Not only did I not fulfill my expectations in writing three other letters last night but I also failed to write one to you. The show which was scheduled to play was "The American Empire" with Richard Dix, Preston Foster and Frances Gifford. In addition to that movie, Lt Yantis made an announcement that at the completion of the show there would be a five minute intermission and then the second show would begin. He had brought back "Commandos Strike at Dawn" so that those who had seen only half of the film the night before could now see the complete show. However good that all sounded it was not to be. The first picture had not gone on for more than twenty minutes when the same thing happened as the other night. The various bulbs in the machine burned out and that was all there was to it. The evening was not a complete flop, however, because Thursday night was the band night and they entertained us for a good hour.

This morning Lt Yantis was met with a stony silence from the clerks. We had been cautioned in advance that he wished to hear nothing of this second fiasco at the movies. Well, the silence proved more unbearable than sharp criticism and his first words were, "I had nothing to do with it. It was the fault of the electricity." We said that we hadn't even opened our mouths yet blamed him for anything. To that he said that he knew just what we were thinking. It all ended in good natured laughter as he explained how he had been getting cold stares not only from all the enlisted men but even from the officers themselves.

I received two letters from you yesterday afternoon. They were dated the 18th and the 19th of July. I meant to come back to the office right after the show to write you an answer but I was just plain tired and laid down on the cot. The next thing I knew I was waking up once again and it was eleven o'clock at night; therefore, I made up my bed and went to sleep.

So the author of "One Man's Family" could not bear to see Nicky killed off. Let's hope that the new Nicholas Lacy's voice is just as good and as spirited as the old one. You mentioned Aunty Florence getting the record "Sweet Leilani" and "In Blue Hawaii". Well, for the first few days after leaving the United States the latter song was somewhat of a theme for it was sung over and over again as we sailed along in the early hours of the evening.
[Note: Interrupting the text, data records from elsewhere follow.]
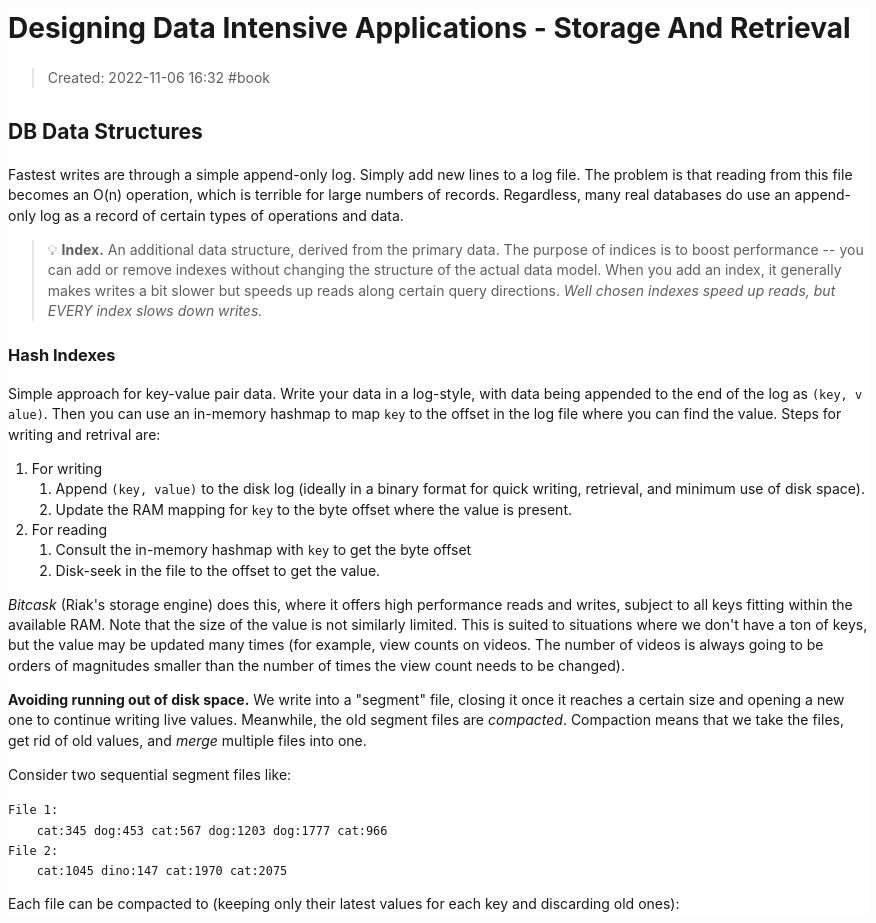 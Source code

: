 # Designing Data Intensive Applications - Storage And Retrieval
> Created: 2022-11-06 16:32
> #book 

## DB Data Structures

Fastest writes are through a simple append-only log. Simply add new lines to a log file. The problem is that reading from this file becomes an O(n) operation, which is terrible for large numbers of records. Regardless, many real databases do use an append-only log as a record of certain types of operations and data.

> 💡 **Index.** An additional data structure, derived from the primary data. The purpose of indices is to boost performance -- you can add or remove indexes without changing the structure of the actual data model. When you add an index, it generally makes writes a bit slower but speeds up reads along certain query directions. _Well chosen indexes speed up reads, but EVERY index slows down writes._

### Hash Indexes

Simple approach for key-value pair data. Write your data in a log-style, with data being appended to the end of the log as `(key, value)`. Then you can use an in-memory hashmap to map `key` to the offset in the log file where you can find the value. Steps for writing and retrival are:

1. For writing
   1. Append `(key, value)` to the disk log (ideally in a binary format for quick writing, retrieval, and minimum use of disk space).
   2. Update the RAM mapping for `key` to the byte offset where the value is present.
2. For reading
   1. Consult the in-memory hashmap with `key` to get the byte offset
   2. Disk-seek in the file to the offset to get the value.

_Bitcask_ (Riak's storage engine) does this, where it offers high performance reads and writes, subject to all keys fitting within the available RAM. Note that the size of the value is not similarly limited. This is suited to situations where we don't have a ton of keys, but the value may be updated many times (for example, view counts on videos. The number of videos is always going to be orders of magnitudes smaller than the number of times the view count needs to be changed).

**Avoiding running out of disk space.** We write into a "segment" file, closing it once it reaches a certain size and opening a new one to continue writing live values. Meanwhile, the old segment files are _compacted_. Compaction means that we take the files, get rid of old values, and _merge_ multiple files into one.

Consider two sequential segment files like:

```
File 1:
	cat:345 dog:453 cat:567 dog:1203 dog:1777 cat:966
File 2:
	cat:1045 dino:147 cat:1970 cat:2075
```

Each file can be compacted to (keeping only their latest values for each key and discarding old ones):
Later on when it was pretty definitely ascertained that we were going to the other side of the globe, we sort of dropped it.

You were afraid to mention the Polish word by which I only know my grandfather for fear that it would be a foreign word, not understood and therefore censored. You needn't worry about that for it is only on my end of the correspondence which care must be taken not to include foreign words. You will notice that since the censorship began, I have not once inserted the usual French phrases or words which I had been inclined to do in the days gone by. There is a method by which foreign worded letters can be censored but it is bothersome to everyone concerned, the individual, the unit censor, the base censor, and the recipient of the letter. On the other hand letters from the States to the soldier does not have any restriction placed upon it as far as we know.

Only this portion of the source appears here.